API (rinat) with for-loop has error that breaks loop in R

I’m trying to use the API to download some data using the rinat package. I’m using the following code to get observations from one species per day, then binding the data together for one month.

require(rinat)

days <- c(1:31)
firstDay <- min(days)
obsMnt <- data.frame()
for(d in days){
  obsDay <- data.frame()
  obsDay <- get_inat_obs(taxon_id = 48662,
                         quality = "research",
                         maxresults = 10000,
                         year = 2019,
                         month = 1,
                         day = d,
                         bounds = NULL)
  if(d == firstDay){
    obsMnt <- obsDay
  }
  if(d > firstDay){
    obsMnt <- rbind(obsMnt, obsDay)
  }
}

This loop seems to work sometimes (more frequently when I reduce the number of days), but often gets one of the following 2 errors:

Error in if (total_res == 0) { : argument is of length zero

or

No encoding supplied: defaulting to UTF-8.
Error in if (!x$headers$`content-type` == "text/csv; charset=utf-8") { : 
  argument is of length zero

When the loop produces an error, the loop breaks and I only get the number of observations up until the point that it breaks. I’m not sure if this is an error in my code or in the API. I appreciate any advice on how to solve this!

this thread probably shouldn’t be classified as a bug report since there’s not much iNat staff can do to address issues in rinat or in your own code.

is there a particular reason you want to use rinat? as far as i can tell, that package seems to hit the deprecated iNat API. you could get data directly from the current iNat API or maybe use a package like spocc, which seems to leverage the current API.

4 Likes

That’s a good point thanks for your feedback. I switched the classification to general. I didn’t realize that rinat seems to hit the depreciated iNat API. I’ll try spocc and see if that works.

1 Like

A little tip I give for debugging loops in R is to manually set the iterator variable (“d”, here) to 1, and then go line by line and run the code inside the for-loop. After running each line you can print the result to console and make sure it looks like what you’re going for.

Although, also looking at your code snippet and the error message, it does look more like the issue is the function(s) from rinat, since you don’t have any code reading “if (total_res == 0)”. I reckon that is coming from the rinat function(s) and is probably the result of something about the arguments being provided not being quite right.

Disclaimer: I haven’t used the package rinat before. :)

-Glen

1 Like

This way you are making 31 requests to get the data. Would it be possible to make only one API request (possibly with paging) and then loop through the observations?

2 Likes

I’ve found that if you make too many requests in rapid succession with rinat, the API starts throwing up errors. It might be better to just do one big call that gets all the observations of your taxon within your desired time frame and then filter that down in R.

1 Like

Yes, that’s a good point about making one big request. I normally end up doing one big request, but sometimes it’s handy to use loops.

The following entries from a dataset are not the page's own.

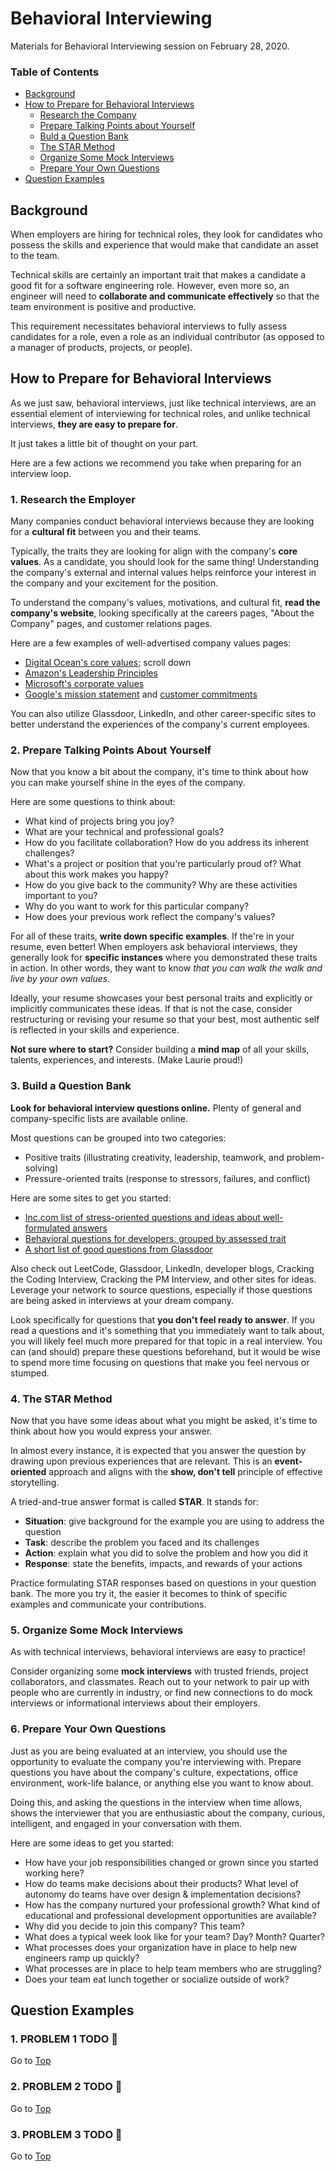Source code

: <!-- Don't remove -->
<a name="top"/>

# Behavioral Interviewing

Materials for Behavioral Interviewing session on February 28, 2020.

### Table of Contents

* [Background](#background)
* [How to Prepare for Behavioral Interviews](#preparing)
  * [Research the Company](#research)
  * [Prepare Talking Points about Yourself](#talking-points)
  * [Buld a Question Bank](#bank)
  * [The STAR Method](#star)
  * [Organize Some Mock Interviews](#mocks)
  * [Prepare Your Own Questions](#questions)
* [Question Examples](#problems)

<a name="background"/>

## Background

When employers are hiring for technical roles, they look for candidates 
who possess the skills and experience that would make that candidate an 
asset to the team.

Technical skills are certainly an important trait that makes a candidate 
a good fit for a software engineering role. However, even more so, an 
engineer will need to **collaborate and communicate effectively** so that 
the team environment is positive and productive. 

This requirement necessitates behavioral interviews to fully assess 
candidates for a role, even a role as an individual contributor (as 
opposed to a manager of products, projects, or people).

<a name="preparing"/>

## How to Prepare for Behavioral Interviews

As we just saw, behavioral interviews, just like technical interviews, are 
an essential element of interviewing for technical roles, and unlike 
technical interviews, **they are easy to prepare for**.

It just takes a little bit of thought on your part.

Here are a few actions we recommend you take when preparing for an interview 
loop.

<a name="research"/>

### 1. Research the Employer

Many companies conduct behavioral interviews because they are looking for 
a **cultural fit** between you and their teams.

Typically, the traits they are looking for align with the company's 
**core values**. As a candidate, you should look for the same thing! 
Understanding the company's external and internal values helps reinforce 
your interest in the company and your excitement for the position.

To understand the company's values, motivations, and cultural fit, **read 
the company's website**, looking specifically at the careers pages, "About 
the Company" pages, and customer relations pages.

Here are a few examples of well-advertised company values pages:

* [Digital Ocean's core values](https://www.digitalocean.com/about); scroll down
* [Amazon's Leadership Principles](https://www.amazon.jobs/en/principles)
* [Microsoft's corporate values](https://www.amazon.jobs/en/principles)
* [Google's mission statement](https://about.google/) and [customer commitments](https://about.google/commitments/)

You can also utilize Glassdoor, LinkedIn, and other career-specific sites 
to better understand the experiences of the company's current employees.

<a name="talking-points"/>

### 2. Prepare Talking Points About Yourself

Now that you know a bit about the company, it's time to think about how 
you can make yourself shine in the eyes of the company.

Here are some questions to think about:

* What kind of projects bring you joy?
* What are your technical and professional goals?
* How do you facilitate collaboration? How do you address its inherent challenges?
* What's a project or position that you're particularly proud of? What about this work makes you happy?
* How do you give back to the community? Why are these activities important to you?
* Why do you want to work for this particular company?
* How does your previous work reflect the company's values?

For all of these traits, **write down specific examples**. If the're in 
your resume, even better! When employers ask behavioral interviews, they 
generally look for **specific instances** where you demonstrated these 
traits in action. In other words, they want to know _that you can walk 
the walk and live by your own values_.

Ideally, your resume showcases your best personal traits and explicitly or 
implicitly communicates these ideas. If that is not the case, consider 
restructuring or revising your resume so that your best, most authentic 
self is reflected in your skills and experience.

**Not sure where to start?** Consider building a **mind map** of all your 
skills, talents, experiences, and interests. (Make Laurie proud!)

<a name="bank"/>

### 3. Build a Question Bank

**Look for behavioral interview questions online.** Plenty of general 
and company-specific lists are available online.

Most questions can be grouped into two categories:

* Positive traits (illustrating creativity, leadership, teamwork, and problem-solving)
* Pressure-oriented traits (response to stressors, failures, and conflict)

Here are some sites to get you started:

* [Inc.com list of stress-oriented questions and ideas about well-formulated answers](https://www.inc.com/jeff-haden/9-most-common-behavioral-interview-questions-and-a.html)
* [Behavioral questions for developers, grouped by assessed trait](https://devskiller.com/45-behavioral-questions-to-use-during-non-technical-interview-with-developers/)
* [A short list of good questions from Glassdoor](https://www.glassdoor.com/employers/blog/11-must-ask-behavioral-interview-questions/)

Also check out LeetCode, Glassdoor, LinkedIn, developer blogs, Cracking 
the Coding Interview, Cracking the PM Interview, and other sites for ideas. 
Leverage your network to source questions, especially if those questions 
are being asked in interviews at your dream company.

Look specifically for questions that **you don't feel ready to answer**. 
If you read a questions and it's something that you immediately want to 
talk about, you will likely feel much more prepared for that topic in 
a real interview. You can (and should) prepare these questions beforehand, 
but it would be wise to spend more time focusing on questions that make 
you feel nervous or stumped.

<a name="star"/>

### 4. The STAR Method

Now that you have some ideas about what you might be asked, it's time 
to think about how you would express your answer.

In almost every instance, it is expected that you answer the question by 
drawing upon previous experiences that are relevant. This is an **event-oriented** 
approach and aligns with the **show, don't tell** principle of effective 
storytelling.

A tried-and-true answer format is called **STAR**. It stands for:

* **Situation**: give background for the example you are using to address the question
* **Task**: describe the problem you faced and its challenges
* **Action**: explain what you did to solve the problem and how you did it
* **Response**: state the benefits, impacts, and rewards of your actions

Practice formulating STAR responses based on questions in your question 
bank. The more you try it, the easier it becomes to think of specific 
examples and communicate your contributions.

<a name="mocks"/>

### 5. Organize Some Mock Interviews

As with technical interviews, behavioral interviews are easy to practice! 

Consider organizing some **mock interviews** with trusted friends, 
project collaborators, and classmates. Reach out to your network to 
pair up with people who are currently in industry, or find new connections 
to do mock interviews or informational interviews about their employers.

<a name="questions"/>

### 6. Prepare Your Own Questions

Just as you are being evaluated at an interview, you should use the 
opportunity to evaluate the company you're interviewing with. Prepare 
questions you have about the company's culture, expectations, office 
environment, work-life balance, or anything else you want to know 
about.

Doing this, and asking the questions in the interview when time allows, 
shows the interviewer that you are enthusiastic about the company, 
curious, intelligent, and engaged in your conversation with them.

Here are some ideas to get you started:

* How have your job responsibilities changed or grown since you started working here?
* How do teams make decisions about their products? What level of autonomy do teams have over design & implementation decisions?
* How has the company nurtured your professional growth? What kind of educational and professional development opportunities are available?
* Why did you decide to join this company? This team?
* What does a typical week look like for your team? Day? Month? Quarter?
* What processes does your organization have in place to help new engineers ramp up quickly?
* What processes are in place to help team members who are struggling?
* Does your team eat lunch together or socialize outside of work?

<!-- Don't remove -->
<a name="problems"/>

## Question Examples

<a name="p1"/>

### 1. PROBLEM 1 TODO :bug:


<!-- Don't remove -->
Go to [Top](#top)

<!-- Don't remove -->
<a name="p2"/>

### 2. PROBLEM 2 TODO :bug:


<!-- Don't remove -->
Go to [Top](#top)

<!-- Don't remove -->
<a name="p3"/>

### 3. PROBLEM 3 TODO :bug:


<!-- Don't remove -->
Go to [Top](#top)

This example could easily be done in one big request, but I think it’s useful for figuring out the problem because it’s small and doesn’t take long to reproduce.

Thanks for the tip! I actually tried that approach and each iterator seems to work if they’re run independently. I also tried experimenting with different numbers of days and the loop seems to break between roughly the 6th and 20th day, but not consistently with a particular number of days. It seems like my best options are to just run rinat requests on one line or use the spocc package instead.

for what it’s worth, i don’t think using the spocc package will address API throttling by iNat, although i still think it’s better for you to get data from the current API (either directly or via a package like spocc), as opposed to getting data from the deprecated API (via rinat).

you can read more about throttling by reading the “Rate Limits” section of this page: https://www.inaturalist.org/pages/developers. if you make too many API requests within a given period of time, iNat will basically start refusing requests until your trailing request rate falls below a given threshold. so if you’re getting throttled, then you could see this kind of issue:

within your own loop, you could add a Sys.sleep() to delay execution for, say, 1 second between each iteration, but both rinat and spocc (as far as i can tell), also do their own internal looping to get sets of observations requiring multiple requests for multiple pages of records, and neither package seems to do anything to stop themselves from exceeding the recommended API request rate limit when getting multiple pages.

This topic was automatically closed 60 days after the last reply. New replies are no longer allowed.